Bülbüller susup, kargalar ötüyorsa. Kargalar bir inip, bir kalkıyorsa. Çağıldayan ırmaklar kuruyup, ayakkabıya su girmeden   geçiliyorsa. Mevsim yaz değil, kışsa. Bülbül neylesin gülü, ırmaklar neylesin suyu, vadiyi sarmışsa puslu duman, yürünecek çok yol, aşılacak çok dağ, yazılacak çok söz var.

         70"likler konuşurlar; "-Hey!... gidi gençlik". Yoksul derki; Ah!... bir param olsa. Çiftçi derki; ah!... Bir rahmet yağsa. Öğrenci mızıkır derste; şu ders bitse, işçi iş yerinde ağırdan alır, mesai bitse.   Sokakta her kes yakınır.  Ne olacak bu memleketin hali? Ne var ki memlekette güllük gülistanlık. Alan razı. Satan razı. Başkasına ne oluyor?

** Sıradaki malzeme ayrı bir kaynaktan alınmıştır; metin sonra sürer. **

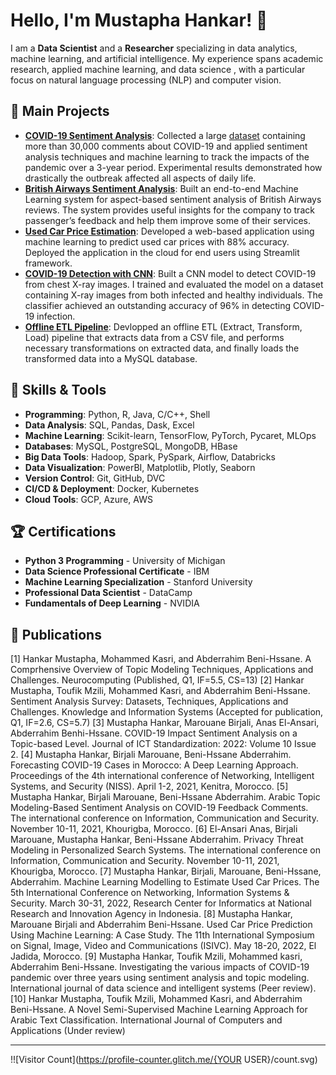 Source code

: # Hello, I'm Mustapha Hankar! 👋

I am a **Data Scientist** and a **Researcher** specializing in data analytics, machine learning, and artificial intelligence. My experience spans academic research, applied machine learning, and data science , with a particular focus on natural language processing (NLP) and computer vision.

## 🚀 Main Projects

- **[COVID-19 Sentiment Analysis](https://ieeexplore.ieee.org/abstract/document/10255411)**: Collected a large [dataset](https://github.com/HankarM88/Hespress_COVID-19_Dataset) containing more than 30,000 comments about COVID-19 and applied sentiment analysis techniques and machine learning to track the impacts of the pandemic over a 3-year period. Experimental results demonstrated how drastically the outbreak affected all aspects of daily life. 
- **[British Airways Sentiment Analysis](https://github.com/HankarM88/British_Airways_Reviews_Sentiment_Analaysis)**: Built an end-to-end Machine Learning system for aspect-based sentiment analysis of British Airways reviews. The system provides useful insights for the company to track passenger’s feedback and help them improve some of their services. 
- **[Used Car Price Estimation](https://github.com/HankarM88/Used-Car-Price-Prediction)**: Developed a web-based application using machine learning to predict used car prices with 88% accuracy. Deployed the application in the cloud for end users using Streamlit framework. 
- **[COVID-19 Detection with CNN](https://www.kaggle.com/code/hankarmostafa/covid19-detection-from-lungs-x-ray-images)**: Built a CNN model to detect COVID-19 from chest X-ray images. I trained and evaluated the model on a dataset containing X-ray images from both infected and healthy individuals. The classifier achieved an outstanding accuracy of 96% in detecting COVID-19 infection. 
- **[Offline ETL Pipeline](https://github.com/HankarM88/ETL-Pipeline)**: Devlopped an offline ETL (Extract, Transform, Load) pipeline that extracts data from a CSV file, and performs necessary transformations on extracted data, and finally loads the transformed data into a MySQL database. 

## 🔧 Skills & Tools

- **Programming**: Python, R, Java, C/C++, Shell
- **Data Analysis**: SQL, Pandas, Dask, Excel
- **Machine Learning**: Scikit-learn, TensorFlow, PyTorch, Pycaret, MLOps
- **Databases**: MySQL, PostgreSQL, MongoDB, HBase
- **Big Data Tools**: Hadoop, Spark, PySpark, Airflow, Databricks
- **Data Visualization**: PowerBI, Matplotlib, Plotly, Seaborn
- **Version Control**: Git, GitHub, DVC
- **CI/CD & Deployment**: Docker, Kubernetes
- **Cloud Tools**: GCP, Azure, AWS

## 🏆 Certifications
- **Python 3 Programming** - University of Michigan
- **Data Science Professional Certificate** - IBM
- **Machine Learning Specialization** - Stanford University
- **Professional Data Scientist** - DataCamp
- **Fundamentals of Deep Learning** - NVIDIA
## 📄 Publications 
[1]	Hankar Mustapha, Mohammed Kasri, and Abderrahim Beni-Hssane. A Comprhensive Overview of Topic Modeling Techniques, Applications and Challenges. Neurocomputing (Published, Q1, IF=5.5, CS=13)
[2]	Hankar Mustapha, Toufik Mzili, Mohammed Kasri, and Abderrahim Beni-Hssane. Sentiment Analysis Survey: Datasets, Techniques, Applications and Challenges. Knowledge and Information Systems (Accepted for publication, Q1, IF=2.6, CS=5.7)
[3]	Mustapha Hankar, Marouane Birjali, Anas El-Ansari, Abderrahim Benhi-Hssane. COVID-19    Impact Sentiment Analysis on a Topic-based Level. Journal of ICT Standardization: 2022: Volume 10 Issue 2. 
[4]	Mustapha Hankar, Birjali Marouane, Beni-Hssane Abderrahim. Forecasting COVID-19 Cases in   Morocco: A Deep Learning Approach. Proceedings of the 4th international conference of Networking, Intelligent Systems, and Security (NISS). April 1-2, 2021, Kenitra, Morocco. 
[5]	Mustapha Hankar, Birjali Marouane, Beni-Hssane Abderrahim. Arabic Topic Modeling-Based Sentiment Analysis on COVID-19 Feedback Comments. The international conference on Information, Communication and Security. November 10-11, 2021, Khourigba, Morocco.
[6]	El-Ansari Anas, Birjali Marouane, Mustapha Hankar, Beni-Hssane Abderrahim. Privacy Threat Modeling in Personalized Search Systems. The international conference on Information, Communication and Security. November 10-11, 2021, Khourigba, Morocco.
[7]	Mustapha Hankar, Birjali, Marouane, Beni-Hssane, Abderrahim. Machine Learning Modelling to Estimate Used Car Prices. The 5th International Conference on Networking, Information Systems & Security. March 30-31, 2022, Research Center for Informatics at National Research and Innovation Agency in Indonesia. 
[8]	Mustapha Hankar, Marouane Birjali and Abderrahim Beni-Hssane. Used Car Price Prediction Using Machine Learning: A Case Study. The 11th International Symposium on Signal, Image, Video and Communications (ISIVC). May 18-20, 2022, El Jadida, Morocco.
[9]	Mustapha Hankar, Toufik Mzili, Mohammed kasri, Abderrahim Beni-Hssane. Investigating the various impacts of COVID-19 pandemic over three years using sentiment analysis and topic modeling.  International journal of data science and intelligent systems (Peer review).  
[10]	Hankar Mustapha, Toufik Mzili, Mohammed Kasri, and Abderrahim Beni-Hssane. A Novel Semi-Supervised Machine Learning Approach for Arabic Text Classification. International Journal of Computers and Applications (Under review)

-----
!![Visitor Count](https://profile-counter.glitch.me/{YOUR USER}/count.svg)

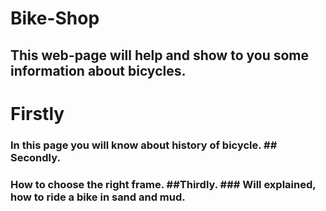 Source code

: # Bike-Shop
## This web-page will help and show to you some information about bicycles.

# Firstly
### In this page you will know about history of bicycle. ## Secondly.
### How to choose the right frame. ##Thirdly. ### Will explained, how to ride a bike in sand and mud.

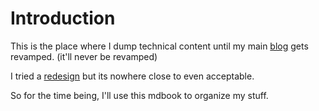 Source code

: # Introduction

This is the place where I dump technical content until my main [blog](https://snehit.dev/posts) gets revamped. (it'll never be revamped)

I tried a [redesign](https://redesign.snehit.dev) but its nowhere close to even acceptable.

So for the time being, I'll use this mdbook to organize my stuff.
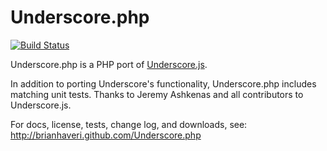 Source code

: Underscore.php
==============
[![Build Status](https://travis-ci.org/Skillshare/underscore.php.png?branch=master)](https://travis-ci.org/Skillshare/underscore.php)

Underscore.php is a PHP port of [Underscore.js](http://documentcloud.github.com/underscore/).

In addition to porting Underscore's functionality, Underscore.php includes matching unit tests. Thanks to Jeremy Ashkenas and all contributors to Underscore.js.

For docs, license, tests, change log, and downloads, see:
http://brianhaveri.github.com/Underscore.php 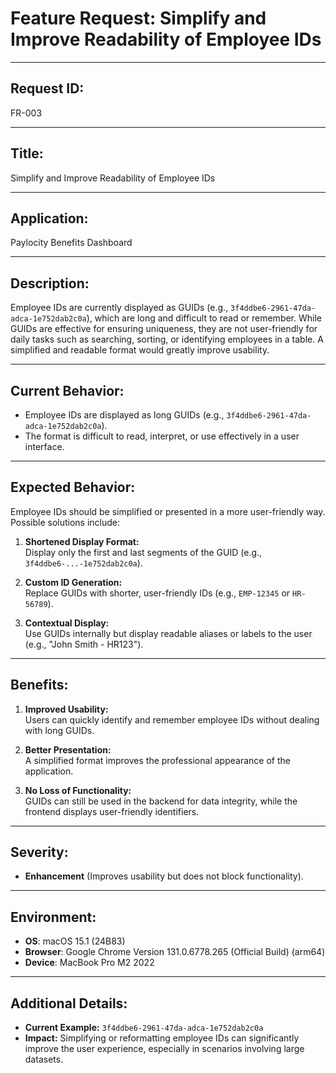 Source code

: # Feature Request: Simplify and Improve Readability of Employee IDs

---

## Request ID:
FR-003

---

## Title:
Simplify and Improve Readability of Employee IDs

---

## Application:
Paylocity Benefits Dashboard

---

## Description:
Employee IDs are currently displayed as GUIDs (e.g., `3f4ddbe6-2961-47da-adca-1e752dab2c0a`), which are long and difficult to read or remember. While GUIDs are effective for ensuring uniqueness, they are not user-friendly for daily tasks such as searching, sorting, or identifying employees in a table. A simplified and readable format would greatly improve usability.

---

## Current Behavior:
- Employee IDs are displayed as long GUIDs (e.g., `3f4ddbe6-2961-47da-adca-1e752dab2c0a`).
- The format is difficult to read, interpret, or use effectively in a user interface.

---

## Expected Behavior:
Employee IDs should be simplified or presented in a more user-friendly way. Possible solutions include:
1. **Shortened Display Format:**  
   Display only the first and last segments of the GUID (e.g., `3f4ddbe6-...-1e752dab2c0a`).

2. **Custom ID Generation:**  
   Replace GUIDs with shorter, user-friendly IDs (e.g., `EMP-12345` or `HR-56789`).

3. **Contextual Display:**  
   Use GUIDs internally but display readable aliases or labels to the user (e.g., "John Smith - HR123").

---

## Benefits:
1. **Improved Usability:**  
   Users can quickly identify and remember employee IDs without dealing with long GUIDs.
   
2. **Better Presentation:**  
   A simplified format improves the professional appearance of the application.

3. **No Loss of Functionality:**  
   GUIDs can still be used in the backend for data integrity, while the frontend displays user-friendly identifiers.

---

## Severity:
- **Enhancement** (Improves usability but does not block functionality).

---

## Environment:
- **OS**: macOS 15.1 (24B83)  
- **Browser**: Google Chrome Version 131.0.6778.265 (Official Build) (arm64)  
- **Device**: MacBook Pro M2 2022  

---

## Additional Details:
- **Current Example:** `3f4ddbe6-2961-47da-adca-1e752dab2c0a`
- **Impact:** Simplifying or reformatting employee IDs can significantly improve the user experience, especially in scenarios involving large datasets.
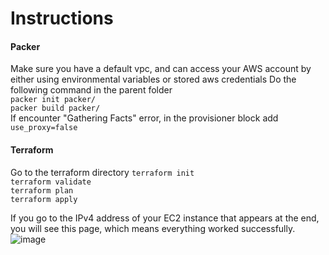 # Instructions

#### Packer
Make sure you have a default vpc, and can access your AWS account by either using environmental variables or stored aws credentials
Do the following command in the parent folder\
`packer init packer/`\
`packer build packer/`\
If encounter "Gathering Facts" error, in the provisioner block add `use_proxy=false`

#### Terraform
Go to the terraform directory
`terraform init`\
`terraform validate`\
`terraform plan`\
`terraform apply`

If you go to the IPv4 address of your EC2 instance that appears at the end, you will see this page, which means everything worked successfully.
![image](https://github.com/user-attachments/assets/0db13c86-ea9f-4f01-8572-5cbb0cecbd72)
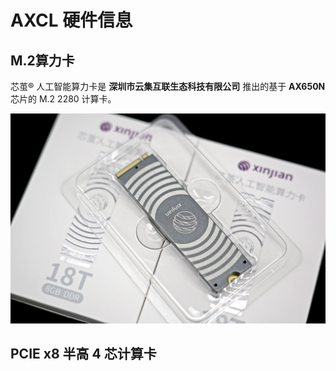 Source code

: # AXCL 硬件信息

## M.2算力卡

  芯茧® 人工智能算力卡是 **深圳市云集互联生态科技有限公司** 推出的基于 **AX650N** 芯片的 M.2 2280 计算卡。

  ![芯茧®](../res/M2_YUNJI_DSC05130.jpg)

## PCIE x8 半高 4 芯计算卡

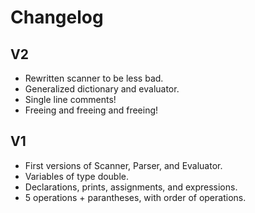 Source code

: # Changelog

## V2

- Rewritten scanner to be less bad.
- Generalized dictionary and evaluator.
- Single line comments!
- Freeing and freeing and freeing!

## V1

- First versions of Scanner, Parser, and Evaluator.
- Variables of type double.
- Declarations, prints, assignments, and expressions.
- 5 operations + parantheses, with order of operations.
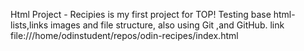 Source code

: Html Project - Recipies is my first project for TOP! Testing base html- lists,links images and file structure, also using Git ,and GitHub. link file:///home/odinstudent/repos/odin-recipes/index.html
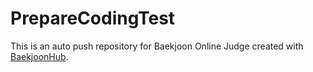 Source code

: # PrepareCodingTest
This is an auto push repository for Baekjoon Online Judge created with [BaekjoonHub](https://github.com/BaekjoonHub/BaekjoonHub).
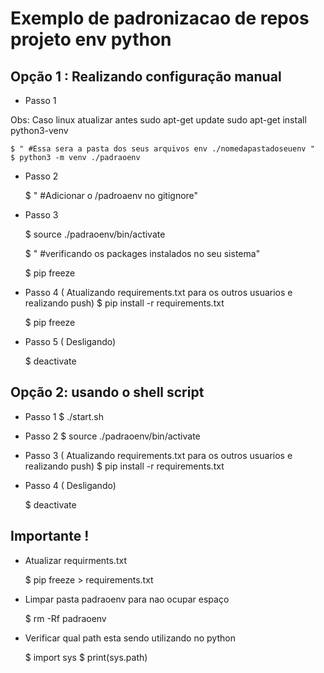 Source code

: # Exemplo de padronizacao de repos projeto env python

## Opção 1 : Realizando configuração manual

- Passo 1

Obs: Caso linux atualizar antes 
sudo apt-get update
sudo apt-get install python3-venv

    $ " #Essa sera a pasta dos seus arquivos env ./nomedapastadoseuenv "
    $ python3 -m venv ./padraoenv

- Passo 2

    $ " #Adicionar o /padroaenv no gitignore"


- Passo 3
    
    $ source ./padraoenv/bin/activate

    $ " #verificando os packages instalados no seu sistema"

    $ pip freeze 

- Passo 4 ( Atualizando requirements.txt para os outros usuarios e realizando push)
    $ pip install -r requirements.txt

    $ pip freeze 


- Passo 5 ( Desligando) 

    $ deactivate

## Opção 2: usando o shell script

- Passo 1 
    $ ./start.sh

- Passo 2
    $ source ./padraoenv/bin/activate

- Passo 3 ( Atualizando requirements.txt para os outros usuarios e realizando push)
    $ pip install -r requirements.txt

- Passo 4 ( Desligando) 

    $ deactivate

## Importante ! 

- Atualizar requirments.txt 

    $ pip freeze > requirements.txt 

- Limpar pasta padraoenv para nao ocupar espaço

    $ rm -Rf padraoenv

- Verificar qual path esta sendo utilizando no python

    $ import sys
    $ print(sys.path) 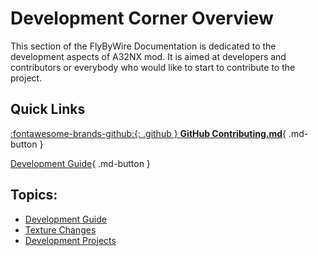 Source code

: # Development Corner Overview

This section of the FlyByWire Documentation is dedicated to the development aspects of A32NX mod. It is aimed at developers and contributors or everybody who would like to start to contribute to the project.

## Quick Links


[:fontawesome-brands-github:{: .github } **GitHub Contributing.md**](https://github.com/flybywiresim/a32nx/blob/master/.github/Contributing.md){ .md-button }

[Development Guide](development-guide.md){ .md-button }

##  Topics:

- [Development Guide](development-guide.md)
- [Texture Changes](texture-changes.md)
- [Development Projects](development-projects/)
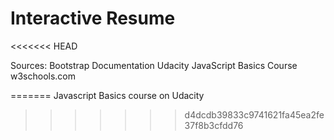 Interactive Resume
==================
<<<<<<< HEAD

Sources:
Bootstrap Documentation
Udacity JavaScript Basics Course
w3schools.com

=======
Javascript Basics course on Udacity
>>>>>>> d4dcdb39833c9741621fa45ea2fe37f8b3cfdd76
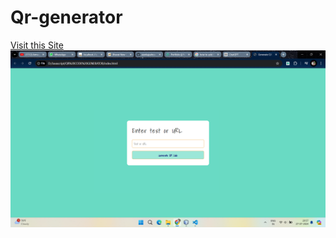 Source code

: # Qr-generator

<a href="https://pankajsahcse.github.io/Qr-generator/">Visit this Site</a>
<img src="Qr.png" alt="">
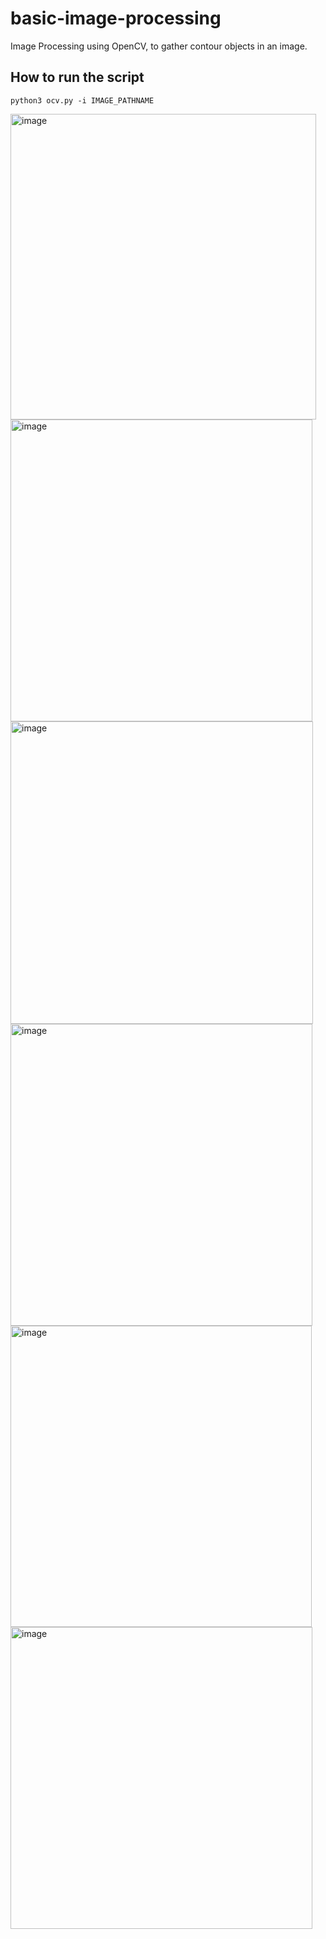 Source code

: # basic-image-processing

Image Processing using OpenCV, to gather contour objects in an image.

## How to run the script

`python3 ocv.py -i IMAGE_PATHNAME`

<img width="489" alt="image" src="https://user-images.githubusercontent.com/44601416/196370311-93062ebb-fa13-45c5-b539-e2128707fbac.png"><img width="483" alt="image" src="https://user-images.githubusercontent.com/44601416/196370360-f19ffc39-a0a9-41ee-a26c-c6f2cc712d88.png">
<img width="484" alt="image" src="https://user-images.githubusercontent.com/44601416/196370398-64afb0af-a4f2-4454-a017-b63aa788fd9c.png">
<img width="483" alt="image" src="https://user-images.githubusercontent.com/44601416/196370447-5c23b07d-ad36-4e57-b18d-0fe0e9e43c5f.png">
<img width="482" alt="image" src="https://user-images.githubusercontent.com/44601416/196370477-10f61069-a6a6-4d59-a917-94ae8f2541b7.png">
<img width="483" alt="image" src="https://user-images.githubusercontent.com/44601416/196370562-36b867c4-105f-4e6f-bab1-a3bf6afe7870.png">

         Yıllardır çırpınıyoruz. Türkü söylüyoruz. Sındırgı, Dursunbey, Bigadiç, Balya, İvrindi, Savaştepe.......ağzıyla. Eğitimin cılkı çıktı. Eğitim, Geçleri zaman değirmeninde öğütüm haline dönüştü. Her basamak eğitim kurumunda ki yakınıcılar; Eğitim kurumu, valiler öğrenciler,   öğretim görevlileri. Eğitim kurumu olarak adı değişti. İlk öğretim oldu. İlk ne öğrenilirse her şey orada kalıyor. Okulda kalıyor. Dershanede kalıyor. Sınıfta kalıyor. Nasıl olsa sistemin adı öğretim. Eğitim değil ki. Okul tabelalarını ha siyah yapmışsınız ha mavi, değişmez ki. Önlüklerin rengi değiştide, eğitim ve öğretimin kalitesi değişti mi? Sen sokaktaki; işsiz gençlere bak. Diplomaya bakma. Diplomalı işsizler ordusuna bak.

         Her öğrenilenin yarıdan fazlası 24 saat içinde unutulur. Kalan 48 saat içinde gider. Geriye elinizde sevgili insan modeli kalır. Eğitim ve öğretim Atbaşı olması ideal olanıdır. Şimdi ideal mi? Tartışılır.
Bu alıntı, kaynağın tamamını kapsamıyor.